___ Data for processing

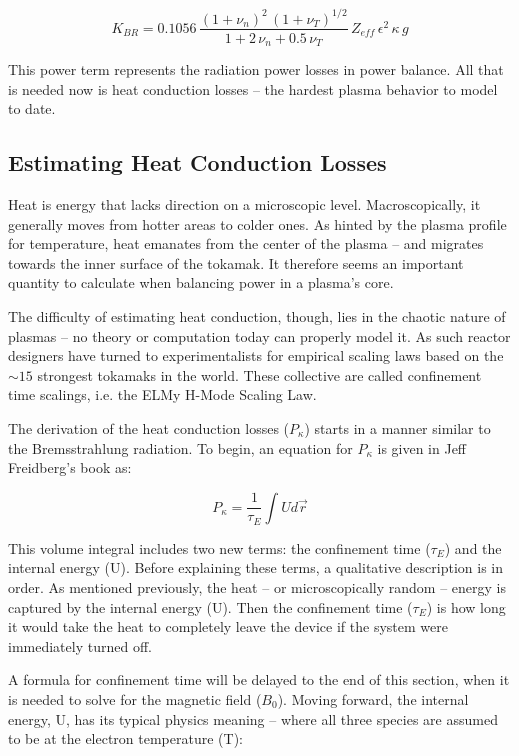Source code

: \documentclass[11pt]{book}
\begin{document}
\begin{equation}
	K_{BR} = 0.1056 \, \frac{ (1+\nu_n)^2 \, (1+\nu_T)^{1/2} }{1+2 \, \nu_n + 0.5 \, \nu_T} \, Z_{eff} \, \epsilon^2 \, \kappa \, g
\end{equation}

This power term represents the radiation power losses in power balance. All that is needed now is heat conduction losses -- the hardest plasma behavior to model to date.

\subsection{Estimating Heat Conduction Losses}

Heat is energy that lacks direction on a microscopic level. Macroscopically, it generally moves from hotter areas to colder ones. As hinted by the plasma profile for temperature, heat emanates from the center of the plasma -- and migrates towards the inner surface of the tokamak. It therefore seems an important quantity to calculate when balancing power in a plasma's core.

The difficulty of estimating heat conduction, though, lies in the chaotic nature of plasmas -- no theory or computation today can properly model it. As such reactor designers have turned to experimentalists for empirical scaling laws based on the $\sim15$ strongest tokamaks in the world. These collective are called confinement time scalings, i.e. the ELMy H-Mode Scaling Law.

The derivation of the heat conduction losses ($P_\kappa$) starts in a manner similar to the Bremsstrahlung radiation. To begin, an equation for $P_\kappa$ is given in Jeff Freidberg's book as:

\begin{equation}
	P_\kappa = \frac{1}{\tau_E} \int U d \vec r
\end{equation}

This volume integral includes two new terms: the confinement time ($\tau_E$) and the internal energy (U). Before explaining these terms, a qualitative description is in order. As mentioned previously, the heat -- or microscopically random -- energy is captured by the internal energy (U). Then the confinement time ($\tau_E$) is how long it would take the heat to completely leave the device if the system were immediately turned off.

A formula for confinement time will be delayed to the end of this section, when it is needed to solve for the magnetic field ($B_0$). Moving forward, the internal energy, U, has its typical physics meaning -- where all three species are assumed to be at the electron temperature (T):
\end{document}
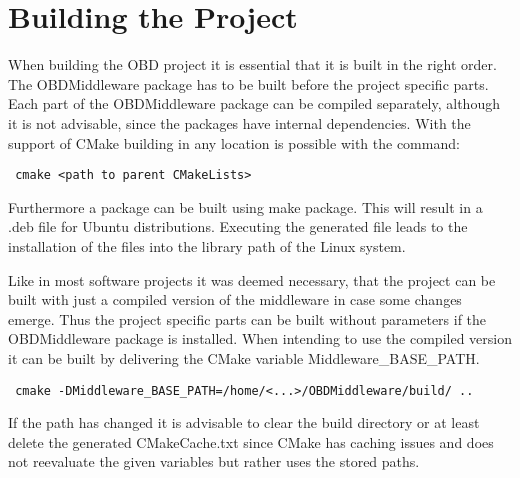 \section{Building the Project}

When building the OBD project it is essential that it is built in the right order. 
The OBDMiddleware package has to be built before the project specific parts. 
Each part of the OBDMiddleware package can be compiled separately, although it is not advisable, 
since the packages have internal dependencies. 
With the support of CMake building in any location is possible with the command:

\begin{verbatim}
 cmake <path to parent CMakeLists>
\end{verbatim}

Furthermore a package can be built using make package. This will result in a .deb file for Ubuntu distributions. 
Executing the generated file leads to the installation of the files into the library path of the Linux system. 

Like in most software projects it was deemed necessary, that the project can be built with just a compiled version 
of the middleware in case some changes emerge. Thus the project specific parts can be built without parameters 
if the OBDMiddleware package is installed. When intending to use the compiled version it can be built by delivering 
the CMake variable Middleware\_BASE\_PATH.

\begin{verbatim}
 cmake -DMiddleware_BASE_PATH=/home/<...>/OBDMiddleware/build/ .. 
\end{verbatim}

If the path has changed it is advisable to clear the build directory or at least delete the generated CMakeCache.txt 
since CMake has caching issues and does not reevaluate the given variables but rather uses the stored paths. 



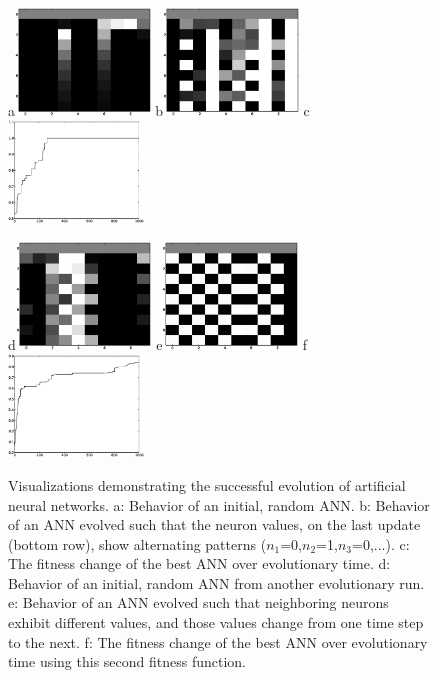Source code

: \documentclass[12pt]{article}
\begin{document}
\begin{figure}[!t]
\centerline{
a\includegraphics[width=0.32\textwidth]{Fig1a}
b\includegraphics[width=0.32\textwidth]{Fig1b}
c\includegraphics[width=0.32\textwidth]{Fig1c}
}
\centerline{
d\includegraphics[width=0.32\textwidth]{Fig1d}
e\includegraphics[width=0.32\textwidth]{Fig1e}
f\includegraphics[width=0.32\textwidth]{Fig1f}
}
\caption{Visualizations demonstrating the successful evolution of artificial neural networks.
a: Behavior of an initial, random ANN.
b: Behavior of an ANN evolved such that the neuron values, on the last update (bottom row), show alternating patterns ($n_1$=0,$n_2$=1,$n_3$=0,...).
c: The fitness change of the best ANN over evolutionary time.
d: Behavior of an initial, random ANN from another evolutionary run.
e: Behavior of an ANN evolved such that neighboring neurons exhibit different values, and those values change from one time step to the next.
f: The fitness change of the best ANN over evolutionary time using this second fitness function.
}
\label{Fig}
\end{figure}
\end{document}
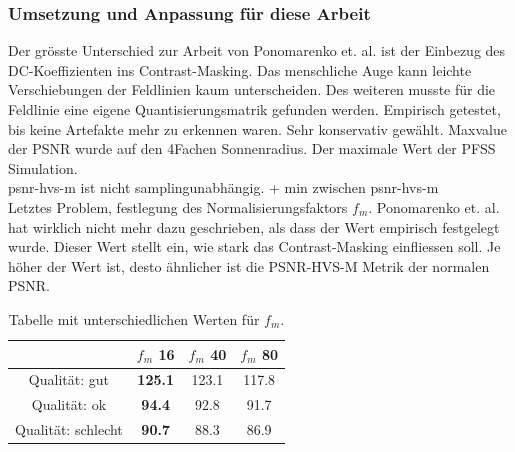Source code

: \subsubsection{Umsetzung und Anpassung für diese Arbeit}
Der grösste Unterschied zur Arbeit von Ponomarenko et. al. ist der Einbezug des DC-Koeffizienten ins Contrast-Masking. Das menschliche Auge kann leichte Verschiebungen der Feldlinien kaum unterscheiden. Des weiteren musste für die Feldlinie eine eigene Quantisierungsmatrik  gefunden werden. Empirisch getestet, bis keine Artefakte mehr zu erkennen waren. Sehr konservativ gewählt.
Maxvalue der PSNR wurde auf den 4Fachen Sonnenradius. Der maximale Wert der PFSS Simulation.\\
psnr-hvs-m ist nicht samplingunabhängig. + min zwischen psnr-hvs-m \\
[\baselineskip]
Letztes Problem, festlegung des Normalisierungsfaktors $f_m$. Ponomarenko et. al. hat wirklich nicht mehr dazu geschrieben, als dass der Wert empirisch festgelegt wurde. Dieser Wert stellt ein, wie stark das Contrast-Masking einfliessen soll. Je höher der Wert ist, desto ähnlicher ist die PSNR-HVS-M Metrik der normalen PSNR.\\
\begin{table}
\center
\begin{tabular}{c|c|c|c}
	&$f_m$ 16 &$f_m$ 40 &$f_m$ 80 \\\hline
	Qualität: gut & \textbf{125.1}& 123.1 & 117.8 \\
	Qualität: ok & \textbf{94.4}& 92.8& 91.7\\
	Qualität: schlecht & \textbf{90.7} & 88.3 & 86.9
\end{tabular}
\caption{Tabelle mit unterschiedlichen Werten für $f_m$.}
\label{testsetup:psnr:umsetzung:tabelle:f_m}
\end{table}
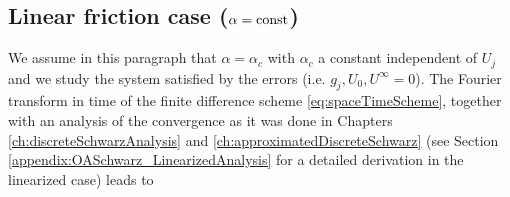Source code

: \subsection{Linear friction case ($\alpha = {\rm const}$)}
%
%
We assume in this paragraph that $\alpha=\alpha_{c}$ with $\alpha_{c}$ 
a constant independent of $U_j$ and we study the system satisfied by the errors
(i.e. $g_j, U_0, U^\infty =0$). 
The Fourier transform in time of the finite difference scheme
\eqref{eq:spaceTimeScheme}, together with an analysis
of the convergence as it was done in
Chapters \ref{ch:discreteSchwarzAnalysis} and
\ref{ch:approximatedDiscreteSchwarz}
(see Section \ref{appendix:OASchwarz_LinearizedAnalysis}
for a detailed derivation in the linearized case) leads to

______

(Required work)
Among the records above, find each line containing the string "Masking" and copy it.

(Output for this task)
Der grösste Unterschied zur Arbeit von Ponomarenko et. al. ist der Einbezug des DC-Koeffizienten ins Contrast-Masking. Das menschliche Auge kann leichte Verschiebungen der Feldlinien kaum unterscheiden. Des weiteren musste für die Feldlinie eine eigene Quantisierungsmatrik  gefunden werden. Empirisch getestet, bis keine Artefakte mehr zu erkennen waren. Sehr konservativ gewählt.
Letztes Problem, festlegung des Normalisierungsfaktors $f_m$. Ponomarenko et. al. hat wirklich nicht mehr dazu geschrieben, als dass der Wert empirisch festgelegt wurde. Dieser Wert stellt ein, wie stark das Contrast-Masking einfliessen soll. Je höher der Wert ist, desto ähnlicher ist die PSNR-HVS-M Metrik der normalen PSNR.\\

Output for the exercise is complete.